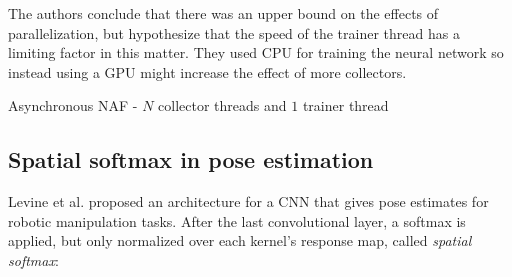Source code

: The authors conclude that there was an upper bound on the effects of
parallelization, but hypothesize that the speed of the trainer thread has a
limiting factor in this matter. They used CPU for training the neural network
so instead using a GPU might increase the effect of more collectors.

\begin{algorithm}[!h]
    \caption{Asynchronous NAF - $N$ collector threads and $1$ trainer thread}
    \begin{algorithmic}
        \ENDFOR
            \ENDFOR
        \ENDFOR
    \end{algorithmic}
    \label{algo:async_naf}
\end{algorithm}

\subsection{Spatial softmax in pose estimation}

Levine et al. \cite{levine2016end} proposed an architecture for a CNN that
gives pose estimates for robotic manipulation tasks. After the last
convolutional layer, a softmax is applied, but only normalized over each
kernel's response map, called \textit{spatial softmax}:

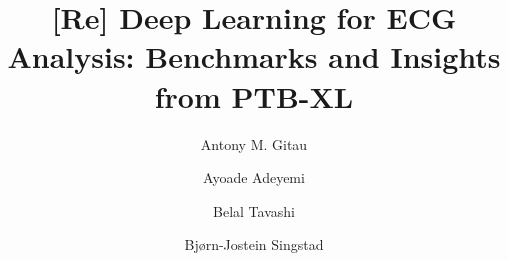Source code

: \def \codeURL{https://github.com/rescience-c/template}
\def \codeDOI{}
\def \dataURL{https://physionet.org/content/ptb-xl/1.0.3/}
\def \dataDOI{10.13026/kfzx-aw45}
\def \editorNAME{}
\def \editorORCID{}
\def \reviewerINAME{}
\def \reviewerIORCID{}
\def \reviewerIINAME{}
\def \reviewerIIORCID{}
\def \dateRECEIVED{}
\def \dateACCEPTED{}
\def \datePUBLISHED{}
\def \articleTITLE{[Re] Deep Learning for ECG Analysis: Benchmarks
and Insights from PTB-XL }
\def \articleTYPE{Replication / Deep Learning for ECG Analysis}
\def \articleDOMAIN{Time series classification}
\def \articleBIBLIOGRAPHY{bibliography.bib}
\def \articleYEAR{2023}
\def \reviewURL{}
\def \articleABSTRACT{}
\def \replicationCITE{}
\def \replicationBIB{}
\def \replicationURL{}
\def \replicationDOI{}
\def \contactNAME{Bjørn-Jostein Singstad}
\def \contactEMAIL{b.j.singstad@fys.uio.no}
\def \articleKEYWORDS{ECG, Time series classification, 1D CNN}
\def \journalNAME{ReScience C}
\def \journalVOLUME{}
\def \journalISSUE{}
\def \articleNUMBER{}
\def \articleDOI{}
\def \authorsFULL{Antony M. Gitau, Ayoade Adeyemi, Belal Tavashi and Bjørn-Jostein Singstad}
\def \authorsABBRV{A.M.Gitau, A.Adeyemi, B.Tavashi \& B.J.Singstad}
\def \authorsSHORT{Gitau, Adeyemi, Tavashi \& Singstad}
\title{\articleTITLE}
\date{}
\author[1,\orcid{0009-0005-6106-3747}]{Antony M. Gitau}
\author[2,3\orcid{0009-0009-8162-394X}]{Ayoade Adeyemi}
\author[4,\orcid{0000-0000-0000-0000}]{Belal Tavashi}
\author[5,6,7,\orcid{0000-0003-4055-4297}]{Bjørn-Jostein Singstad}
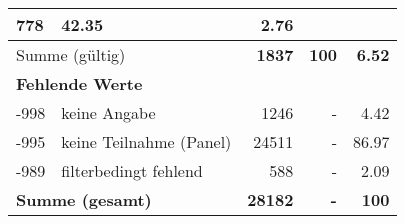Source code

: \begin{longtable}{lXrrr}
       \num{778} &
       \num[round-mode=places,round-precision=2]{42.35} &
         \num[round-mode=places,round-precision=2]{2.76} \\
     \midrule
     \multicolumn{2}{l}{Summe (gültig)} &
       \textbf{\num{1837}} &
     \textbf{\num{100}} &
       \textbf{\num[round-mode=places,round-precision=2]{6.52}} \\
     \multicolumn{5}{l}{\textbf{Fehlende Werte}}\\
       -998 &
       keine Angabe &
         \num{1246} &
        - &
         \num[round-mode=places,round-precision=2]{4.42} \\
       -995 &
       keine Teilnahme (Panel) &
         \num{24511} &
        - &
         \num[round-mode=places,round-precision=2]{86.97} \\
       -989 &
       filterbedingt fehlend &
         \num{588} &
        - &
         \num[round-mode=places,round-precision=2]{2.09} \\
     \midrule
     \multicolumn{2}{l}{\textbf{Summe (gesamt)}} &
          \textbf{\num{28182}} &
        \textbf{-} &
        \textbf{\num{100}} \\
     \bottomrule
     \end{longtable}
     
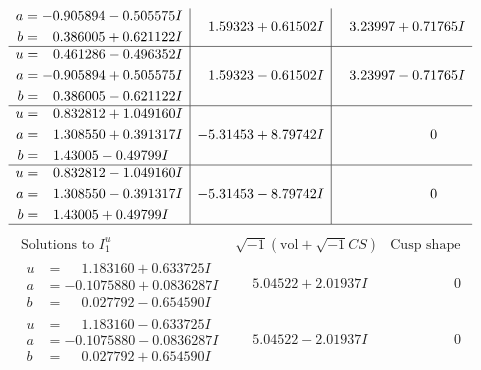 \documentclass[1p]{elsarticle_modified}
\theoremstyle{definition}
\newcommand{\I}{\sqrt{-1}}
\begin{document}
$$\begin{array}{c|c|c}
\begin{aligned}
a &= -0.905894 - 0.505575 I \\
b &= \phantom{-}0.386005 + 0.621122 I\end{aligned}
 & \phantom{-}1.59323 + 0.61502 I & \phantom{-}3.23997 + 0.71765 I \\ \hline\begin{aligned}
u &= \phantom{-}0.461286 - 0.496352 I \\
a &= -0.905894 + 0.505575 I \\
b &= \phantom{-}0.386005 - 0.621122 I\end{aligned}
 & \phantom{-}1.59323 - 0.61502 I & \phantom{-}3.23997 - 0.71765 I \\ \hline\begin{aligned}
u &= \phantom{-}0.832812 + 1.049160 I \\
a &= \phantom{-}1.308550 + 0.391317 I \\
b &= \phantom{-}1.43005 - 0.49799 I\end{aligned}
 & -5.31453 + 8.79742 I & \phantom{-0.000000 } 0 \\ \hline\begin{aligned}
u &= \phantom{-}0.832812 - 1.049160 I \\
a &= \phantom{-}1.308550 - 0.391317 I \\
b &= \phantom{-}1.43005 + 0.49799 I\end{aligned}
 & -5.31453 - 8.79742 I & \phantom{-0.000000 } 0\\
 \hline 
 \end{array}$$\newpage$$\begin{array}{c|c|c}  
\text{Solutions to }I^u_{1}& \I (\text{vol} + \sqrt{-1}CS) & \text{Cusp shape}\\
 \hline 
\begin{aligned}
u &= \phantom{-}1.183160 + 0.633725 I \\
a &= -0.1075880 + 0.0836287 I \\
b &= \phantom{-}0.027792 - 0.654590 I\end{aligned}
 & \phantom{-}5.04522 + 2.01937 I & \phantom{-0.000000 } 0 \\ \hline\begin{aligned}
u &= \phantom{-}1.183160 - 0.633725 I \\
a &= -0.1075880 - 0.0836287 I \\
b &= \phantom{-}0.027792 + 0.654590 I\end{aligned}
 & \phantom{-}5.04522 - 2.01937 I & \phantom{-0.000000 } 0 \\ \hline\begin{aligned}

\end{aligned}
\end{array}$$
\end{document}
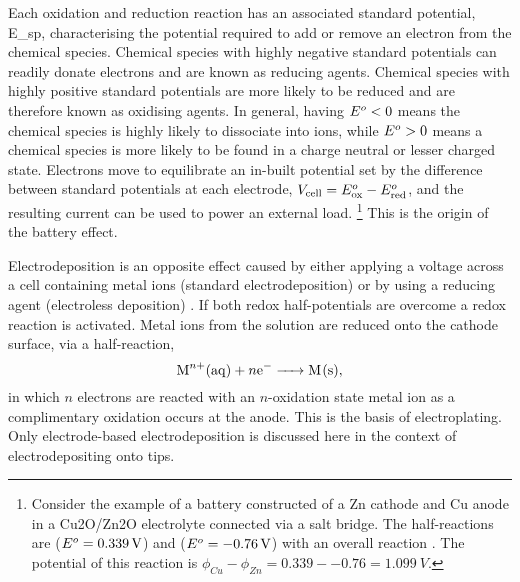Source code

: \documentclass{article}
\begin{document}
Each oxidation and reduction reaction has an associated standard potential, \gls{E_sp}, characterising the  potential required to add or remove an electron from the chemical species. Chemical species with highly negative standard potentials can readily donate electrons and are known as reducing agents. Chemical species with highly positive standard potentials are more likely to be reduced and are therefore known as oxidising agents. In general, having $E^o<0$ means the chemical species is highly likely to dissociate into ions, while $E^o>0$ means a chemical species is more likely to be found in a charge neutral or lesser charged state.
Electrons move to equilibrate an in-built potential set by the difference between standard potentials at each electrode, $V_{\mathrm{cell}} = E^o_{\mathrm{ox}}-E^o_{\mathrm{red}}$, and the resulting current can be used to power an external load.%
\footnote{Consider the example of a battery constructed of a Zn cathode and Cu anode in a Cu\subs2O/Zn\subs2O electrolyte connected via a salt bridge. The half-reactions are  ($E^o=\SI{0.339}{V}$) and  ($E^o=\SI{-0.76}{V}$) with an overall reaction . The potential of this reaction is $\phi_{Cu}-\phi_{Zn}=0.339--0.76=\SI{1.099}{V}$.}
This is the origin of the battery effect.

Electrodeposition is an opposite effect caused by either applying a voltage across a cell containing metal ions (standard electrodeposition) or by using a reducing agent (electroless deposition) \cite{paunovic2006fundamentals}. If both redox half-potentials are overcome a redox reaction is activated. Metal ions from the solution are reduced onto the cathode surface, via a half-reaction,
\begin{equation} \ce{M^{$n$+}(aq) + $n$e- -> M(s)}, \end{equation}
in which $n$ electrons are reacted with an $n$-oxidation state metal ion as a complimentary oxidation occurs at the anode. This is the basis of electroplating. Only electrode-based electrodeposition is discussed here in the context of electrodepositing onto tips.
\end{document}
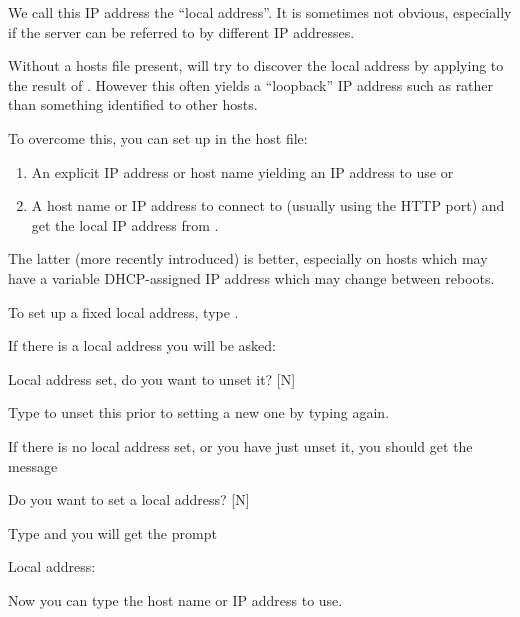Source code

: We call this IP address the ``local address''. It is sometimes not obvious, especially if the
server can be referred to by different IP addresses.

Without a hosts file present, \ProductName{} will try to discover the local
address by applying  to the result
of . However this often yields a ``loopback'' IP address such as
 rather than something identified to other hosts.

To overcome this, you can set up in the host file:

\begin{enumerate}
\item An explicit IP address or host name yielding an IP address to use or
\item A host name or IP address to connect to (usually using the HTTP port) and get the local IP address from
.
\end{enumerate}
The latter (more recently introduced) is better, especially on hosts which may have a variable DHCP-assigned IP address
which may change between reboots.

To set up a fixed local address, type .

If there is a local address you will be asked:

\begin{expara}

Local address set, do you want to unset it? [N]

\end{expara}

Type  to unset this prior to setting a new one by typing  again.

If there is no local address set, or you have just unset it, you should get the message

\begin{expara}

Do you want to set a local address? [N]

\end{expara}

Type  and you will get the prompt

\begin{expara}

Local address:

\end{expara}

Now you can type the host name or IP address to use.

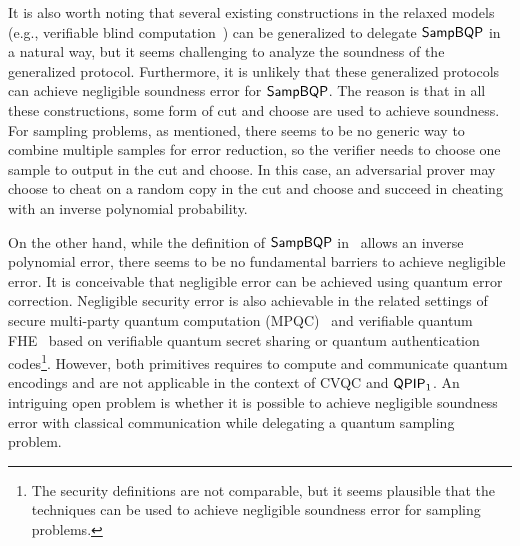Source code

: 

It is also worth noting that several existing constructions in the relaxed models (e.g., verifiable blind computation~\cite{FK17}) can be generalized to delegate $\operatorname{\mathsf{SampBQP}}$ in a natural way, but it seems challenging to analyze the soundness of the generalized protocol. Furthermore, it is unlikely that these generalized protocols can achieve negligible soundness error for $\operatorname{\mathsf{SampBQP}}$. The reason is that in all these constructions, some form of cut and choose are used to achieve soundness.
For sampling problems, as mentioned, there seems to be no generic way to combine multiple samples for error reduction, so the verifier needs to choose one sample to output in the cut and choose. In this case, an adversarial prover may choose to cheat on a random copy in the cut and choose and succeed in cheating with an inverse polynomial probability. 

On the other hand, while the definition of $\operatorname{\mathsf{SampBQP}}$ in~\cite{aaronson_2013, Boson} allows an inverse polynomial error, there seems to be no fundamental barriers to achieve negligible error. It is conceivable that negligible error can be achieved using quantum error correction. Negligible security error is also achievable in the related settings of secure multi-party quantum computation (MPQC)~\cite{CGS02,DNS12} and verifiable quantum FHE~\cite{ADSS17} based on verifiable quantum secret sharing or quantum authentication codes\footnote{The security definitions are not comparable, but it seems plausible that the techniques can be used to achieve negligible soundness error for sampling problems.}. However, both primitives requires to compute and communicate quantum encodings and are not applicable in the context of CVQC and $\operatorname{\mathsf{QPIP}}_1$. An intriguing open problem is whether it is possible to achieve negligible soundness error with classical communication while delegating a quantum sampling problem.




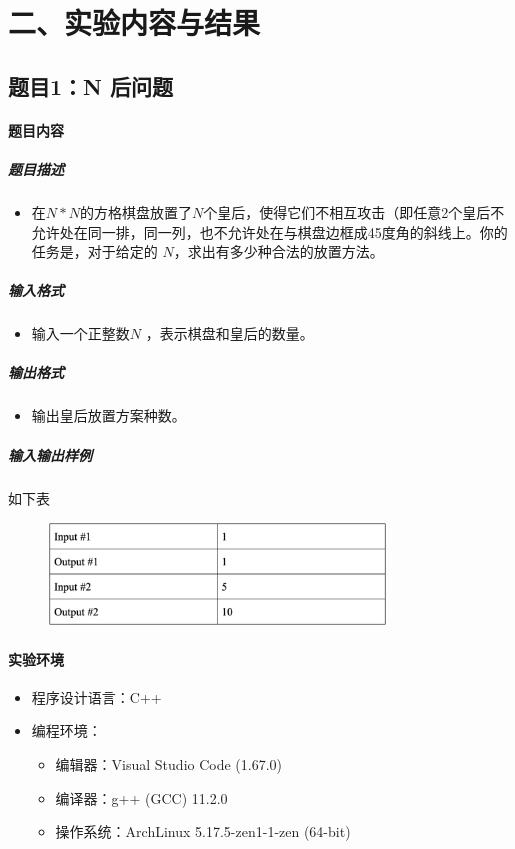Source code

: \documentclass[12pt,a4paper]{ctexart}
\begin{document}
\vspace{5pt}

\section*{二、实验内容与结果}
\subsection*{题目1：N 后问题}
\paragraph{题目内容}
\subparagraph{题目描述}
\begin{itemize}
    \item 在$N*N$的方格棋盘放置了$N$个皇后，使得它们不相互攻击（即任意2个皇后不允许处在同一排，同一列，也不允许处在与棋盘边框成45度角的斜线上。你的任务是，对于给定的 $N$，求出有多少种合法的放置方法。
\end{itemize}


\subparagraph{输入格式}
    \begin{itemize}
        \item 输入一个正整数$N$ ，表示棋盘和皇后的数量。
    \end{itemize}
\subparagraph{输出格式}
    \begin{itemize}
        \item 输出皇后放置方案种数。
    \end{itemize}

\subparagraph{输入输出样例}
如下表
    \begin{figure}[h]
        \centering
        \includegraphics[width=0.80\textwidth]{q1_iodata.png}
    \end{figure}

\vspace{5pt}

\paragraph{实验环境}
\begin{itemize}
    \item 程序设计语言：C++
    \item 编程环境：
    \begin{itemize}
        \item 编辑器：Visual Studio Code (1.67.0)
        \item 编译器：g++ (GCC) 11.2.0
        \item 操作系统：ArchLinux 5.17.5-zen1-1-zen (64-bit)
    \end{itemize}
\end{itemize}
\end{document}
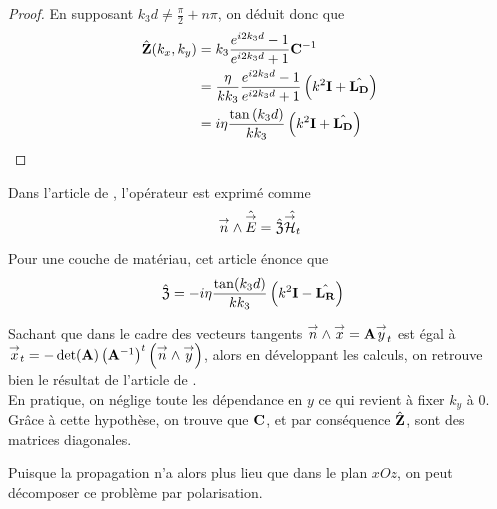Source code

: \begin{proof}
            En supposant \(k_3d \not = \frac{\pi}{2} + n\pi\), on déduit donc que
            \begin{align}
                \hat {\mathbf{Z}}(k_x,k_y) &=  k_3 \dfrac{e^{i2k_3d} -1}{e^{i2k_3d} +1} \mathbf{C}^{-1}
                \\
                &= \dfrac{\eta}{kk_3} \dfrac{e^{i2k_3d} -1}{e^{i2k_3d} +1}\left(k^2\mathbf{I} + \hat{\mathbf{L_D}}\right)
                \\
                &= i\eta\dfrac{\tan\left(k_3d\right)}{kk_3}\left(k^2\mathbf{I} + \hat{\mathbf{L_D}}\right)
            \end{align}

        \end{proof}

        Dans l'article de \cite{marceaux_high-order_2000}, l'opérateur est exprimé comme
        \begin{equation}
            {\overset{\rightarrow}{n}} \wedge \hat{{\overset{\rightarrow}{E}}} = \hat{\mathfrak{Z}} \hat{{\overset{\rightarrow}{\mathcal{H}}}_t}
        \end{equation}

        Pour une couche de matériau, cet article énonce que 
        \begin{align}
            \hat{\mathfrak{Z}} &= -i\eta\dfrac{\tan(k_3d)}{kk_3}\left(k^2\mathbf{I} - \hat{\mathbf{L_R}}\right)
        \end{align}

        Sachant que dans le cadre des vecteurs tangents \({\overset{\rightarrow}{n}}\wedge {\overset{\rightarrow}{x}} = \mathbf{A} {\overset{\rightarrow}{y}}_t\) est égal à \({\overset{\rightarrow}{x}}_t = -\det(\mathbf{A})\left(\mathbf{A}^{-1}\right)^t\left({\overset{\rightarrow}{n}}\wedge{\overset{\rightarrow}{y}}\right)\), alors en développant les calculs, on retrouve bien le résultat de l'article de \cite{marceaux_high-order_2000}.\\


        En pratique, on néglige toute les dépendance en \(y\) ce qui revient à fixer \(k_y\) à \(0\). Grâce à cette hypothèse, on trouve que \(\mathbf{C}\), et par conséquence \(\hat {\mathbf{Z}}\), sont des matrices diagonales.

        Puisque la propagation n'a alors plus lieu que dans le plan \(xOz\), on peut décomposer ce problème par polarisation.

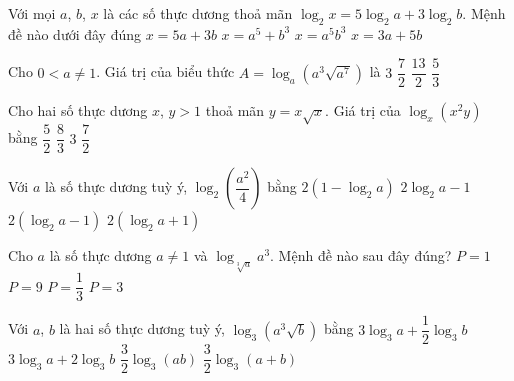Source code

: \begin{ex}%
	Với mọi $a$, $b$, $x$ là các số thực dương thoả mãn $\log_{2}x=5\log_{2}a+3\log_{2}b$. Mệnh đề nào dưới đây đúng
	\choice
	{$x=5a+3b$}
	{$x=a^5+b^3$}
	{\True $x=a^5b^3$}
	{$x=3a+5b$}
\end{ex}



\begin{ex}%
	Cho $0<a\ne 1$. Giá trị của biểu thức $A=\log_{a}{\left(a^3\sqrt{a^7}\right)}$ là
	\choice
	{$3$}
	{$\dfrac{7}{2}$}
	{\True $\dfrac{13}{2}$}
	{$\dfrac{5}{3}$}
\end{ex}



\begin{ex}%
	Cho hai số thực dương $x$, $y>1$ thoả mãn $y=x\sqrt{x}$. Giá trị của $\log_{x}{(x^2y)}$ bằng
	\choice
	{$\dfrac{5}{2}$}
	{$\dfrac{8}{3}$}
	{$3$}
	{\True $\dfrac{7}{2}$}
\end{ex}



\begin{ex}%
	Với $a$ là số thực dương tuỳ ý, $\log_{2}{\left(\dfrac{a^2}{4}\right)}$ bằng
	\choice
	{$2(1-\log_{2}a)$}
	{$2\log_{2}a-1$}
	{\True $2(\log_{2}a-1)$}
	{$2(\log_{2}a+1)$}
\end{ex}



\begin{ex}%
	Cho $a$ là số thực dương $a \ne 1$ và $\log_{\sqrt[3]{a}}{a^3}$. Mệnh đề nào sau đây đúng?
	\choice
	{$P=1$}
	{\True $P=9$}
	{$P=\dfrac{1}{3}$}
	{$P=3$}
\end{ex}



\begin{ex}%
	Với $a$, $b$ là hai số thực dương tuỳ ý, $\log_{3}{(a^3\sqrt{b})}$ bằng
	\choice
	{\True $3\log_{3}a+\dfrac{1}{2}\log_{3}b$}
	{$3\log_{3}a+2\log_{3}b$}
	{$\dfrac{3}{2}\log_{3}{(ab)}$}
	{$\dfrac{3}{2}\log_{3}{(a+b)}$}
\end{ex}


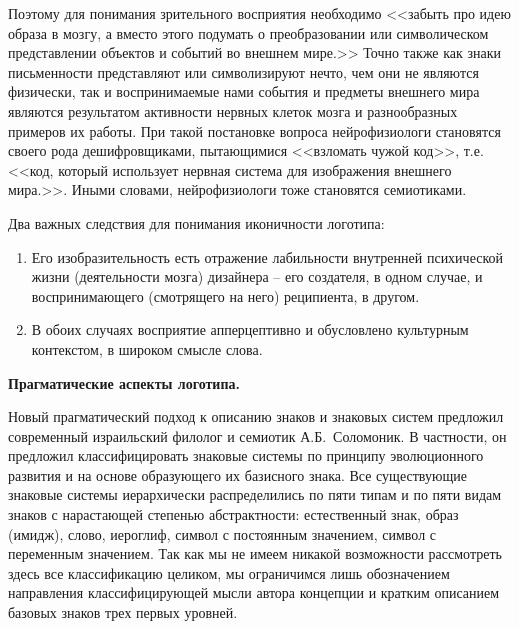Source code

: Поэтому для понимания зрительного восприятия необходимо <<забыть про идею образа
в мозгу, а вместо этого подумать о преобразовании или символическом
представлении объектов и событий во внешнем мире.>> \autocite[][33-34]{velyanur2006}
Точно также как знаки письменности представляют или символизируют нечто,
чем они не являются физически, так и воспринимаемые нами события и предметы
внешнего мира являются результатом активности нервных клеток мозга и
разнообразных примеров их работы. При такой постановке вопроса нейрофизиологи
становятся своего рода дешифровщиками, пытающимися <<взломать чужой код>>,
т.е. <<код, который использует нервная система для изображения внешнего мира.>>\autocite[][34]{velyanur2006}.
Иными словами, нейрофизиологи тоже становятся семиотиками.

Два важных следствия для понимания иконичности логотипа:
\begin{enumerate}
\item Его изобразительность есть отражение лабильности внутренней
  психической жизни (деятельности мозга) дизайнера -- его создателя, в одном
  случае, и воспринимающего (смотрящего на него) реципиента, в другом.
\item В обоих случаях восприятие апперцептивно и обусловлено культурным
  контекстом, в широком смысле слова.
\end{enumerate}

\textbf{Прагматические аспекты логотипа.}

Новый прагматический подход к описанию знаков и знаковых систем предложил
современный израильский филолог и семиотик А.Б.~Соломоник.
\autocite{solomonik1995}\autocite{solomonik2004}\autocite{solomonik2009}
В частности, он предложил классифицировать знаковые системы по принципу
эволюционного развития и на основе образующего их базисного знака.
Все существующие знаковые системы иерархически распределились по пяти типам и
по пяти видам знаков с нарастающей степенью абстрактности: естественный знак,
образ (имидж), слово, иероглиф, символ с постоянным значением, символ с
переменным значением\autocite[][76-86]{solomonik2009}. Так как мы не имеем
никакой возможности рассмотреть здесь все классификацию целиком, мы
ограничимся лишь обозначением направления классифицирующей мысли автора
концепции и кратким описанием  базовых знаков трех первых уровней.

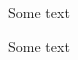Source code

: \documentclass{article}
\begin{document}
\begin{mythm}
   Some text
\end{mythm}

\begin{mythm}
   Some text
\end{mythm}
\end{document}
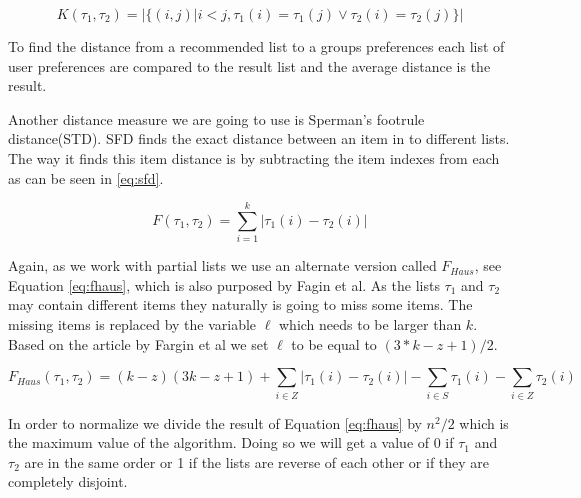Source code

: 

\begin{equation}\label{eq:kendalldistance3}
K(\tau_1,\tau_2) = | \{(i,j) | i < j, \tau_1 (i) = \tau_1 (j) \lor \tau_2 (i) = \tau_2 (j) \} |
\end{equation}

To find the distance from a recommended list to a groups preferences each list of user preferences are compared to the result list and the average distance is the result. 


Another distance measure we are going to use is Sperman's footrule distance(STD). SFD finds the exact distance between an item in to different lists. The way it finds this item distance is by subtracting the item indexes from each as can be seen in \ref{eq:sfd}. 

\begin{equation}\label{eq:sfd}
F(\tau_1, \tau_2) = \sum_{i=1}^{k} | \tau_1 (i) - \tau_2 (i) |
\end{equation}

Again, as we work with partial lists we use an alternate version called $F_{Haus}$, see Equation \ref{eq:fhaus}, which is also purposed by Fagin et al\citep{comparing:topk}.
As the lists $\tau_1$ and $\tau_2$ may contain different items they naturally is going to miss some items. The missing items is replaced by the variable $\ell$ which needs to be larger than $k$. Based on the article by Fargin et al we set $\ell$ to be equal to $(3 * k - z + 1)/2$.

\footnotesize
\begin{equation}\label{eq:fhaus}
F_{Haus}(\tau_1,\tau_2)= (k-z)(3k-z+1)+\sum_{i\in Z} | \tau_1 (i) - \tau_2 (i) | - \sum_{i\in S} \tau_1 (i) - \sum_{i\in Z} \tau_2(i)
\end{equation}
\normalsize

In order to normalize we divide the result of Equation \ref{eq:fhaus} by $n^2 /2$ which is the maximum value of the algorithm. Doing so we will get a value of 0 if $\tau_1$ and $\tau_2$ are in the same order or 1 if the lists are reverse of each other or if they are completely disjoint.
***
(Your instructions)
From the records, determine the number of lines holding the word "softmax", and state that number only.

(Task response)
3